## Stored data

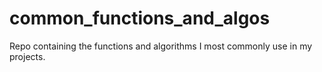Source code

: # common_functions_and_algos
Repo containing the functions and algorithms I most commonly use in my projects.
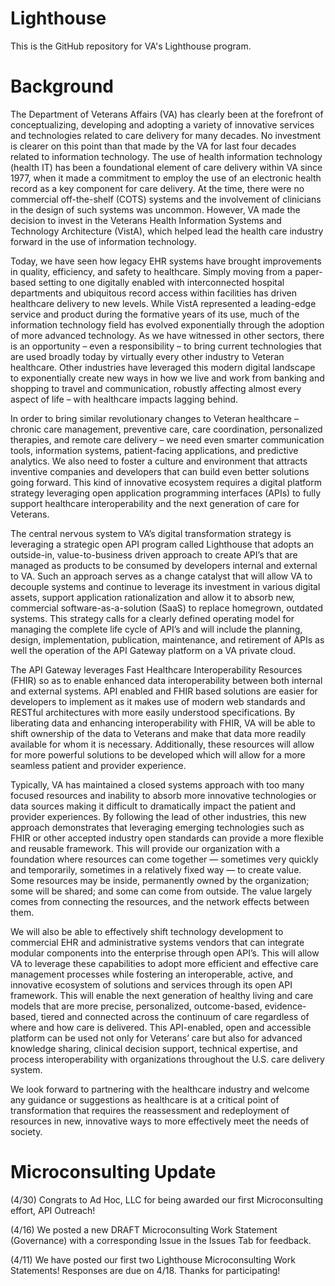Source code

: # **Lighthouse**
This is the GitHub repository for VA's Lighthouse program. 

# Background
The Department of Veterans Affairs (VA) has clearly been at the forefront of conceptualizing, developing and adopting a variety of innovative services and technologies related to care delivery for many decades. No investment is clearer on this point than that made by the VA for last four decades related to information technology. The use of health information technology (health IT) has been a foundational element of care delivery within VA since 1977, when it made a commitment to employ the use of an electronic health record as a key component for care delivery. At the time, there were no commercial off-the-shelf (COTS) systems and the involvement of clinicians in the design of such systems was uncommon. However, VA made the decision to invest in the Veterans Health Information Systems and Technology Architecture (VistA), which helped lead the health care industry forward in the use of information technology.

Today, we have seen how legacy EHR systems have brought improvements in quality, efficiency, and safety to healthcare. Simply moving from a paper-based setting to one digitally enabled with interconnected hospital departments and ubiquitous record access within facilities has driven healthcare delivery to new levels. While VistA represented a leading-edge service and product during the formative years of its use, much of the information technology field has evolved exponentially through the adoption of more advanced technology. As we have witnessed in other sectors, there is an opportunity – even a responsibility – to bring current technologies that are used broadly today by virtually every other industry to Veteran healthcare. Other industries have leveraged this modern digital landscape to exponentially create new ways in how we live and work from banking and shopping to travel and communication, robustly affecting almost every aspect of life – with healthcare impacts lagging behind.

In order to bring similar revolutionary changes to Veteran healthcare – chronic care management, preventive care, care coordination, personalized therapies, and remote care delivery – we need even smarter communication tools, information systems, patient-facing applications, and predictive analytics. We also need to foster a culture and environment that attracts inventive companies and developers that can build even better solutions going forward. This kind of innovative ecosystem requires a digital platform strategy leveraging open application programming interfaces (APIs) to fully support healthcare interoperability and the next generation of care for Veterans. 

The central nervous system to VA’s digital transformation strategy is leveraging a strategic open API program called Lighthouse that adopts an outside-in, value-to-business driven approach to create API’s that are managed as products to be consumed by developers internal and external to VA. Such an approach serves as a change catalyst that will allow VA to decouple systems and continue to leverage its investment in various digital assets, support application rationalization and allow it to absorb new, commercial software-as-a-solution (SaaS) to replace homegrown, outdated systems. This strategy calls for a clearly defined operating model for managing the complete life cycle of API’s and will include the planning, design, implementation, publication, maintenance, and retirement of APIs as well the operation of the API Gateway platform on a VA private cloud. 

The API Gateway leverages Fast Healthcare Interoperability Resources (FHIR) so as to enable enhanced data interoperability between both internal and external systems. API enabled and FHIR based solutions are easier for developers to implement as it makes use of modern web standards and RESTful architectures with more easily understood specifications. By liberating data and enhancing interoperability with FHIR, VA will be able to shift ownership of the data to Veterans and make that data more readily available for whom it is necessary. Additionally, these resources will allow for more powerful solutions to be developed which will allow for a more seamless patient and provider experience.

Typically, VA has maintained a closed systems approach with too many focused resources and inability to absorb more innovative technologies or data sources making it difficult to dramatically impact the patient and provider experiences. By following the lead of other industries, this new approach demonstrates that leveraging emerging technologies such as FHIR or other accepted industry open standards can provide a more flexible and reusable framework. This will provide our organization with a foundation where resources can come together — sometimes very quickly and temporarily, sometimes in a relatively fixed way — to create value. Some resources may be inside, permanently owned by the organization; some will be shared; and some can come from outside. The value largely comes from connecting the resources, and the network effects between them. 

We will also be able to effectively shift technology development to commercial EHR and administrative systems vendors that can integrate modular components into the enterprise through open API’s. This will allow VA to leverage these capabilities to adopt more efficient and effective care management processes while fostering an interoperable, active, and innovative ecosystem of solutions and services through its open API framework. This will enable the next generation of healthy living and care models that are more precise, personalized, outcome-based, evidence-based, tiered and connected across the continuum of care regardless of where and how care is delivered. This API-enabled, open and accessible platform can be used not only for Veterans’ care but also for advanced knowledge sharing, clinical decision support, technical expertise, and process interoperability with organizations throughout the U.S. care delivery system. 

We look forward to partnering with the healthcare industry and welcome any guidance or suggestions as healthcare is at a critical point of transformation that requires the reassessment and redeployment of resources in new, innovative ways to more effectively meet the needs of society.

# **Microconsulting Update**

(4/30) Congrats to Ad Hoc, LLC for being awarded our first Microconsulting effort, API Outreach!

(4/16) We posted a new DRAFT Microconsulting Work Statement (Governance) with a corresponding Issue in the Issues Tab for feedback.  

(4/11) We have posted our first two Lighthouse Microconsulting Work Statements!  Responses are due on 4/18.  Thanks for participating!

---

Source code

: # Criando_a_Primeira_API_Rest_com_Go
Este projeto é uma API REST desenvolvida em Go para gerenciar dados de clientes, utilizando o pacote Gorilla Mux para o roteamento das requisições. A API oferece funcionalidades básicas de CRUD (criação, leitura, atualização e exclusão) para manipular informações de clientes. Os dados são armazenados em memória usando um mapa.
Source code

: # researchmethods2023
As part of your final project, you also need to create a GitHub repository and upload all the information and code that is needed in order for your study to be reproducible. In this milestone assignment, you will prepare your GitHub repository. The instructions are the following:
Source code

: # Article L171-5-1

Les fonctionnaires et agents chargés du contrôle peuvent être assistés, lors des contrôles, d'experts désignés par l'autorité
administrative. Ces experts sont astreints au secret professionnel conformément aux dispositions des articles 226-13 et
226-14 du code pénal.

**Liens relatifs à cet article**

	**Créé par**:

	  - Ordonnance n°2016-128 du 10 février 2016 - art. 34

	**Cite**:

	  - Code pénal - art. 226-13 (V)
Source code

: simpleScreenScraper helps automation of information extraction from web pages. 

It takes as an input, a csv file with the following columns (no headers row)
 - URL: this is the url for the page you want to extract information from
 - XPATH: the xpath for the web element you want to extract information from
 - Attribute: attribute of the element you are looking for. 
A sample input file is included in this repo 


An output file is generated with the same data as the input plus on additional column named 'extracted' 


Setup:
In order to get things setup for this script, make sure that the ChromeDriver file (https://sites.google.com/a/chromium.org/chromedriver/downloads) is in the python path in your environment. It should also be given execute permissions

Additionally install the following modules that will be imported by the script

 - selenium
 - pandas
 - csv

## What the exercise asks
Find each line in the records holding the string "ways" and show it.

## Written solution
Today, we have seen how legacy EHR systems have brought improvements in quality, efficiency, and safety to healthcare. Simply moving from a paper-based setting to one digitally enabled with interconnected hospital departments and ubiquitous record access within facilities has driven healthcare delivery to new levels. While VistA represented a leading-edge service and product during the formative years of its use, much of the information technology field has evolved exponentially through the adoption of more advanced technology. As we have witnessed in other sectors, there is an opportunity – even a responsibility – to bring current technologies that are used broadly today by virtually every other industry to Veteran healthcare. Other industries have leveraged this modern digital landscape to exponentially create new ways in how we live and work from banking and shopping to travel and communication, robustly affecting almost every aspect of life – with healthcare impacts lagging behind.
We look forward to partnering with the healthcare industry and welcome any guidance or suggestions as healthcare is at a critical point of transformation that requires the reassessment and redeployment of resources in new, innovative ways to more effectively meet the needs of society.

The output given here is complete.